A prediction market records the following trades:

Trade	Price	Volume
1	0.40	100
2	0.42	200
3	0.38	50
4	0.45	300
5	0.43	150

(a) Compute the Volume-Weighted Average Price (VWAP). (b) How does it compare to the simple mean price? (c) Why might VWAP be a better summary of the market's consensus probability than the simple mean?

Exercise 3: Price Change Distribution Analysis

Generate 500 simulated price changes from a prediction market using:

np.random.seed(42)
changes = np.random.standard_t(df=3, size=500) * 0.02

(a) Plot a histogram of the price changes with a normal distribution overlay. (b) Compute the skewness and excess kurtosis. (c) What fraction of observations fall beyond 2, 3, and 4 standard deviations? Compare to the normal distribution expectations. (d) Perform the Jarque-Bera test for normality. What do you conclude?

Exercise 4: Moving Average Crossover

Using the synthetic price series:

np.random.seed(0)
prices = 0.5 + np.cumsum(np.random.randn(200) * 0.01)
prices = np.clip(prices, 0.01, 0.99)

(a) Compute and plot the 10-period SMA and 30-period SMA. (b) Identify all crossover points where the short MA crosses the long MA. (c) For each crossover, determine whether it was a bullish (short crosses above long) or bearish signal. (d) If you traded based on these crossovers (buy on bullish, sell on bearish), what would your return be?

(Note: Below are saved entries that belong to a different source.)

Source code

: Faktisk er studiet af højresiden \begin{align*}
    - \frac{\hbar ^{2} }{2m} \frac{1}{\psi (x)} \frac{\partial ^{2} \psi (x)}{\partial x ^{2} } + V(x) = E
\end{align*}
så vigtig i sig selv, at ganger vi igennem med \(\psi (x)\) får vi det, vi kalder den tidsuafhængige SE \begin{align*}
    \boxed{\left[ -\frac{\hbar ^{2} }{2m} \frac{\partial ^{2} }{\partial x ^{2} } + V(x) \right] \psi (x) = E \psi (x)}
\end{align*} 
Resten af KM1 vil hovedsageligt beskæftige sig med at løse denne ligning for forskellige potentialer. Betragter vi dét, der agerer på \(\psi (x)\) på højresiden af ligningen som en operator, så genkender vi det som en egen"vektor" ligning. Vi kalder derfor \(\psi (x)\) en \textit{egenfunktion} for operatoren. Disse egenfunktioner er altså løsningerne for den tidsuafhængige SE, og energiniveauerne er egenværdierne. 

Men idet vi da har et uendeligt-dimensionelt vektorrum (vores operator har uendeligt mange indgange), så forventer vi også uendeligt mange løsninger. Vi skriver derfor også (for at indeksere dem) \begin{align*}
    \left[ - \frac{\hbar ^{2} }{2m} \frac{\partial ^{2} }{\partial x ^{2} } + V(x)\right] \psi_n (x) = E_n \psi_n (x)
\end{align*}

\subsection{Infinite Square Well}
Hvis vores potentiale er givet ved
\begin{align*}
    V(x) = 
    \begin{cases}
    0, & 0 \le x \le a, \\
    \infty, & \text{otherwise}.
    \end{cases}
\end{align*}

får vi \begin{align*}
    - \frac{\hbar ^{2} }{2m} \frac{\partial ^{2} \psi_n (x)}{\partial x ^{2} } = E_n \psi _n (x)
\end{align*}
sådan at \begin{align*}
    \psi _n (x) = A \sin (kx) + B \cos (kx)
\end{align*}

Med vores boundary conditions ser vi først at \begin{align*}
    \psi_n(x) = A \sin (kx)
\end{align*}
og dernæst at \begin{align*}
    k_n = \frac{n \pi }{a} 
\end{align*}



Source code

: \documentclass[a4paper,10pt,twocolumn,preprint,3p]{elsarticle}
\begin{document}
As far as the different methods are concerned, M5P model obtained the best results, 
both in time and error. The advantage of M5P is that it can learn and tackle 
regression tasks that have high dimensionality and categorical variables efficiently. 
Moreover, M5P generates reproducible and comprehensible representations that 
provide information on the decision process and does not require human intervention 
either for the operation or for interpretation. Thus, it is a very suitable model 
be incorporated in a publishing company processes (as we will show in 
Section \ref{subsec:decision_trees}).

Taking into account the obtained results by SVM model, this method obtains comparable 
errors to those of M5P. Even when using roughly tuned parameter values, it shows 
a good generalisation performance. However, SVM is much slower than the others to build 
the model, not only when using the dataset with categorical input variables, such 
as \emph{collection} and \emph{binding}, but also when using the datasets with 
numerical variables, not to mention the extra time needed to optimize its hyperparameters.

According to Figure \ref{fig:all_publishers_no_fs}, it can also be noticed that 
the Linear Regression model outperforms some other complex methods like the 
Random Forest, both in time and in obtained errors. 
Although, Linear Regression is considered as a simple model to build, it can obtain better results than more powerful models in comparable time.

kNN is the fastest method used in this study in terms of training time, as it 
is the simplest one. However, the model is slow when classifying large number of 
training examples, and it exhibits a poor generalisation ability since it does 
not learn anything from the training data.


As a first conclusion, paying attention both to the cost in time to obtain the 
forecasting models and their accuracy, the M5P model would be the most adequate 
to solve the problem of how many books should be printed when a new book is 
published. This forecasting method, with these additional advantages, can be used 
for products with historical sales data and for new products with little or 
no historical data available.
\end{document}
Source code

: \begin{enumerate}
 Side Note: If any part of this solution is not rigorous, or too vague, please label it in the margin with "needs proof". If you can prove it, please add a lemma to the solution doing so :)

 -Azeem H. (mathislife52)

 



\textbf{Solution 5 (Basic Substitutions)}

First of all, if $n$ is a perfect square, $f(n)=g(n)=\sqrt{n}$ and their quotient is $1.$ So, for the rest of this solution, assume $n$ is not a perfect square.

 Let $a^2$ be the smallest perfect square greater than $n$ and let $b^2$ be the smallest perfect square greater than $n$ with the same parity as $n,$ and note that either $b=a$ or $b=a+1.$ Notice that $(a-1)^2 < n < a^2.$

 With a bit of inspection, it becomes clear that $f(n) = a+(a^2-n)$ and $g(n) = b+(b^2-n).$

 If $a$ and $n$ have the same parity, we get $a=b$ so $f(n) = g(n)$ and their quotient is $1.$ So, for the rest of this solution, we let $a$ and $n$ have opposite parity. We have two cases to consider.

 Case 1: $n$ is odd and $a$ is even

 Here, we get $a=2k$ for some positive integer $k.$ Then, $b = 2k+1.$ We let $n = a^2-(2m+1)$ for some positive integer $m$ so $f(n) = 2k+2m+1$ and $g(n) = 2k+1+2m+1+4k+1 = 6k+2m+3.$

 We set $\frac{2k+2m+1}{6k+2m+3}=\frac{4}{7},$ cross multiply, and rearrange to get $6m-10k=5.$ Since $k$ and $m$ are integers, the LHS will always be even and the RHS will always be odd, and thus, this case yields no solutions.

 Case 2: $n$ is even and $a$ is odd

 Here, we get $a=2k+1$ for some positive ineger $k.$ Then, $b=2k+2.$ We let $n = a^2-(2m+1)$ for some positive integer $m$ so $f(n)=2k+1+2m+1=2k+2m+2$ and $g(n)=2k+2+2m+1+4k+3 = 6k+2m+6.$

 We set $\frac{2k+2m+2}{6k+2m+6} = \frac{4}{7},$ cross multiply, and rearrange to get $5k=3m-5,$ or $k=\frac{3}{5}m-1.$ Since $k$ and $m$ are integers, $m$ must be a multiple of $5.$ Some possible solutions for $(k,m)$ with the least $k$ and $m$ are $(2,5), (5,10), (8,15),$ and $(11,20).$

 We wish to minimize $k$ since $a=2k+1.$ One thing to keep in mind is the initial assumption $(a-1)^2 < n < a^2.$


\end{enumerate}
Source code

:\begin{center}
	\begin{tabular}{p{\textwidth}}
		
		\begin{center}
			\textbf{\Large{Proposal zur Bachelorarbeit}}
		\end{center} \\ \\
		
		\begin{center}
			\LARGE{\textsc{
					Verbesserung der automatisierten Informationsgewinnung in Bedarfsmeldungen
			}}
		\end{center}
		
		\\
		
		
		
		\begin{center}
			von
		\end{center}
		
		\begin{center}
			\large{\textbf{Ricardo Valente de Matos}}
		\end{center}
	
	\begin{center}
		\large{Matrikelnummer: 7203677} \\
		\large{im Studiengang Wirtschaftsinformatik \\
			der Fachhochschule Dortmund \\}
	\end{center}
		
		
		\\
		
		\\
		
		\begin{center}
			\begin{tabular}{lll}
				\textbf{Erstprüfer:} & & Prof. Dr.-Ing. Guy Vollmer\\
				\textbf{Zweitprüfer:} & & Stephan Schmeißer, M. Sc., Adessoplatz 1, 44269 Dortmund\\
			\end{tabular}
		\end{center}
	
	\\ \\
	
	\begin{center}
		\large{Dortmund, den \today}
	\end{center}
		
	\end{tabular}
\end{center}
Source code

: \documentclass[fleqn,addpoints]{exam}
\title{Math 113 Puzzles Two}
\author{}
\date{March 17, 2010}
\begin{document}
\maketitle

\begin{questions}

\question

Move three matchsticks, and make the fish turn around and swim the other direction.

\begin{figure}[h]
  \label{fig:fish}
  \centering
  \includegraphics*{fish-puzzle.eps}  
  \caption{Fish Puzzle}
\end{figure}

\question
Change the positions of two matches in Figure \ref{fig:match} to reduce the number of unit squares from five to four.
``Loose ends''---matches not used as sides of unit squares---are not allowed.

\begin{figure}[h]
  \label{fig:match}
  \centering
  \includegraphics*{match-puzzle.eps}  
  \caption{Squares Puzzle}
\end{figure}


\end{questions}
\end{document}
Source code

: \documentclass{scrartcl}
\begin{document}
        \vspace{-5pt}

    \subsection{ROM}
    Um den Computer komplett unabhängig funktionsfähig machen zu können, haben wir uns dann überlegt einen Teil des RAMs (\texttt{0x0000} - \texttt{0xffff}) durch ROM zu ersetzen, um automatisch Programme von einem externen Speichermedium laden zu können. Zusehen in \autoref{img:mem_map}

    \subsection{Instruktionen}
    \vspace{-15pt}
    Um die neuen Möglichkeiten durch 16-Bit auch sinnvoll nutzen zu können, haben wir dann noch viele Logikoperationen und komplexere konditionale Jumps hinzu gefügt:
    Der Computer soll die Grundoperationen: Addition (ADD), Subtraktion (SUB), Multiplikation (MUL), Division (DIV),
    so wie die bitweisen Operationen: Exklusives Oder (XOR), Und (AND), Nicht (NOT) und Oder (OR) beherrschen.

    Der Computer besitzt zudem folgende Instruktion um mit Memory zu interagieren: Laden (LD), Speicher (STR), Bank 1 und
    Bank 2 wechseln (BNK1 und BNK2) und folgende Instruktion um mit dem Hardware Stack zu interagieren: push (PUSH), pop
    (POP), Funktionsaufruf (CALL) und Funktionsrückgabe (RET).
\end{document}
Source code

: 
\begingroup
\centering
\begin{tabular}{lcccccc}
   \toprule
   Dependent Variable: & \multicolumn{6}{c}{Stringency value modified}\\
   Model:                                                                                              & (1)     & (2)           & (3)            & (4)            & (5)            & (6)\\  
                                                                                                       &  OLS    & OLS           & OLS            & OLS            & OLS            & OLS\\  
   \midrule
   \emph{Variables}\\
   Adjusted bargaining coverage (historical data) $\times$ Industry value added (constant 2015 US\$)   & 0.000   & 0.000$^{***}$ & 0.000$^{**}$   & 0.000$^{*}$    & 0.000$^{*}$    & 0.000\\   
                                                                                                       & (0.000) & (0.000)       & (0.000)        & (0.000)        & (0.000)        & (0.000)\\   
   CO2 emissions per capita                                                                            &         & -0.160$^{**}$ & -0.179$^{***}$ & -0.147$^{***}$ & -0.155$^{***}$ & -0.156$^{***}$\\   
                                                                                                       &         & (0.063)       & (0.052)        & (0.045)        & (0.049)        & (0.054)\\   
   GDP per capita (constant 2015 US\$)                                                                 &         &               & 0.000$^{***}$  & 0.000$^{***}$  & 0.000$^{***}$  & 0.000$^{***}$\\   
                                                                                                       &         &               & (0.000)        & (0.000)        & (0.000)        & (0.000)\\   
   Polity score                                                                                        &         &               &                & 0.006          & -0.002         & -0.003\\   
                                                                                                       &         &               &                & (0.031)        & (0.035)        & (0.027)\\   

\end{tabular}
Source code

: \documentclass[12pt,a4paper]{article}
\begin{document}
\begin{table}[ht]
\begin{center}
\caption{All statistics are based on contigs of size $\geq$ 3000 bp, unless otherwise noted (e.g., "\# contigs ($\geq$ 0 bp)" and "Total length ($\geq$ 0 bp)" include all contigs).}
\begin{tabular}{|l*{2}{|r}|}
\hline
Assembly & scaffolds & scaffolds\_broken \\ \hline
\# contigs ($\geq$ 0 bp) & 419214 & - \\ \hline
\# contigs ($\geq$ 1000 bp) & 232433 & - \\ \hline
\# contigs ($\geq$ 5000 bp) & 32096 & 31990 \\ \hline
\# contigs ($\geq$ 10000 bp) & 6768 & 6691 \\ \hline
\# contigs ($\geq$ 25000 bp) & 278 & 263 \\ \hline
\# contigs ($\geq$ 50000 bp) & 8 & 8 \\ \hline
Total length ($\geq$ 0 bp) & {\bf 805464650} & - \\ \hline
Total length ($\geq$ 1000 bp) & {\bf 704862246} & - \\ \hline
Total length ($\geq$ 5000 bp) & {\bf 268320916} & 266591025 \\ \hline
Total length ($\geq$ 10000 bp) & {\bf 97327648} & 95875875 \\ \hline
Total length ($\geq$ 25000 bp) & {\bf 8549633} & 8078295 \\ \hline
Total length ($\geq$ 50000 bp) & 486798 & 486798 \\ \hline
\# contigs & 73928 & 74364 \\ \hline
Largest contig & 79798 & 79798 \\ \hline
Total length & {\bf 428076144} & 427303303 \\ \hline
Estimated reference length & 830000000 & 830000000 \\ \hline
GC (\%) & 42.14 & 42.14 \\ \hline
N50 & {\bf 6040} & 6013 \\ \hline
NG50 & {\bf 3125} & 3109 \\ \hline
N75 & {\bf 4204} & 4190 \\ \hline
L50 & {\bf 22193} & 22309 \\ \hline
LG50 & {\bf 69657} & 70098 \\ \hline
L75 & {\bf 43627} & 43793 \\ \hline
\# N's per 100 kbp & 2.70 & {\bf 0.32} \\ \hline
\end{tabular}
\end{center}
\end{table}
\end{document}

Exercise 5: Time-of-Day Patterns

Simulate hourly prediction market data where volume follows a daily pattern:

hours = np.tile(np.arange(24), 30)  # 30 days
base_volume = 100 + 80 * np.sin(np.pi * (hours - 6) / 12) * (hours >= 8) * (hours <= 22)
volume = base_volume + np.random.exponential(20, len(hours))

(a) Plot the average volume by hour of day. (b) Identify the peak trading hours. (c) Is there a statistically significant difference in volume between peak and off-peak hours? Use an appropriate statistical test.

Exercise 6: Volume Spike Detection

Given a daily volume series for a prediction market spanning 100 days:

np.random.seed(1)
volumes = np.random.lognormal(mean=5, sigma=1, size=100)
volumes[30] *= 10  # Information event
volumes[60] *= 8   # Another event
volumes[61] *= 6   # Continued elevated volume

(a) Detect volume spikes using the z-score method with threshold k=2. (b) Detect volume spikes using the rolling window method (window=10, threshold=3). (c) Compare the two methods. Which detects the injected events? Are there false positives? (d) For each detected spike, check whether the corresponding price change was also unusually large.

Exercise 7: Volume-Price Relationship

Create a scatter plot of |price change| vs. volume for a simulated dataset. Generate data where: - Baseline: small price changes with moderate volume. - Information events (10% of observations): large price changes with high volume. - Noise trades (5% of observations): small price changes with high volume.

(a) Create the scatter plot and visually identify the three groups. (b) Compute the Spearman rank correlation between |price change| and volume. (c) Compute the price impact metric (|price change| / volume) for each observation. What is its distribution?

Exercise 8: Rolling Volatility

Using daily prices from a 200-day prediction market simulation where volatility increases in the second half:

np.random.seed(2)
changes1 = np.random.randn(100) * 0.01  # Low vol regime
changes2 = np.random.randn(100) * 0.03  # High vol regime
changes = np.concatenate([changes1, changes2])
prices = 0.5 + np.cumsum(changes)
prices = np.clip(prices, 0.01, 0.99)

(a) Compute 20-day rolling volatility. (b) Plot the rolling volatility and visually identify the regime change. (c) Compute the normalized volatility (dividing by sqrt(p*(1-p))) at each point. (d) Does normalization change the apparent timing of the regime change?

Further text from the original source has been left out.